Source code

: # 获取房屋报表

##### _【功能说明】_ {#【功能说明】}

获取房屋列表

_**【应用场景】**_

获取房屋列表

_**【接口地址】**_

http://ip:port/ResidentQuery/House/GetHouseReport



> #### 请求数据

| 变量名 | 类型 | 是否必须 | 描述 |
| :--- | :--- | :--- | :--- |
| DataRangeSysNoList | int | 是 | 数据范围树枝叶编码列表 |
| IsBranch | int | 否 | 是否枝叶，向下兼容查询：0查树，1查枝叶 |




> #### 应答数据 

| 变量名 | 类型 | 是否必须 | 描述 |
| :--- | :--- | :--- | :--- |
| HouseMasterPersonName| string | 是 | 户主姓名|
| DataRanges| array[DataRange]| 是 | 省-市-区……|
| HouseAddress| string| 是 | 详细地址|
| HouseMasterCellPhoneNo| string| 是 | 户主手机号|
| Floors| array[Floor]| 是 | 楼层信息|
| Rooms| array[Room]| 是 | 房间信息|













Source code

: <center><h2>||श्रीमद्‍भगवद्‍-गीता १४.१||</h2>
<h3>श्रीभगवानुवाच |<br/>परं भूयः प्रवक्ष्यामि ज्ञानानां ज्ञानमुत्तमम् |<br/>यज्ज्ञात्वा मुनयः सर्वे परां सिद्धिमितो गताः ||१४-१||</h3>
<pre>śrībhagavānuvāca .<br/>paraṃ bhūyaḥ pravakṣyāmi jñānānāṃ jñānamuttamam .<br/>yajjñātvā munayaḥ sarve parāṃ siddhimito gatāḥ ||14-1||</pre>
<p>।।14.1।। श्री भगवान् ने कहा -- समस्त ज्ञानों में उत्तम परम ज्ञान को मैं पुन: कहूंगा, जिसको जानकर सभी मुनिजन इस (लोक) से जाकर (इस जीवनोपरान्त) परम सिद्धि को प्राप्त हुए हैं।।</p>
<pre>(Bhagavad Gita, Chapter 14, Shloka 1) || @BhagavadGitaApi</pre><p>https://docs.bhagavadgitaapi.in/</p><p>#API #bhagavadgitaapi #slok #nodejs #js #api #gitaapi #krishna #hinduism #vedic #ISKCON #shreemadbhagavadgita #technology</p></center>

◆ ◆ ◆ ◆ ◆ ◆ ◆

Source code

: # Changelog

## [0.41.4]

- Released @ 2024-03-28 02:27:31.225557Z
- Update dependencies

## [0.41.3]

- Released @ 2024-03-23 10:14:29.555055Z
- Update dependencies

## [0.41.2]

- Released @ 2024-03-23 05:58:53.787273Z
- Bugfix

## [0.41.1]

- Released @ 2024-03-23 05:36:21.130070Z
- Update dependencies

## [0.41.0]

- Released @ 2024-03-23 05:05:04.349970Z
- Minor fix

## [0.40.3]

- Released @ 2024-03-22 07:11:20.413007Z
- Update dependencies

◆ ◆ ◆ ◆ ◆ ◆ ◆

TASK BRIEF> Wherever "array" appears in the listing, report the line it is on.

WRITTEN RESPONSE>
| DataRanges| array[DataRange]| 是 | 省-市-区……|
| Floors| array[Floor]| 是 | 楼层信息|
| Rooms| array[Room]| 是 | 房间信息|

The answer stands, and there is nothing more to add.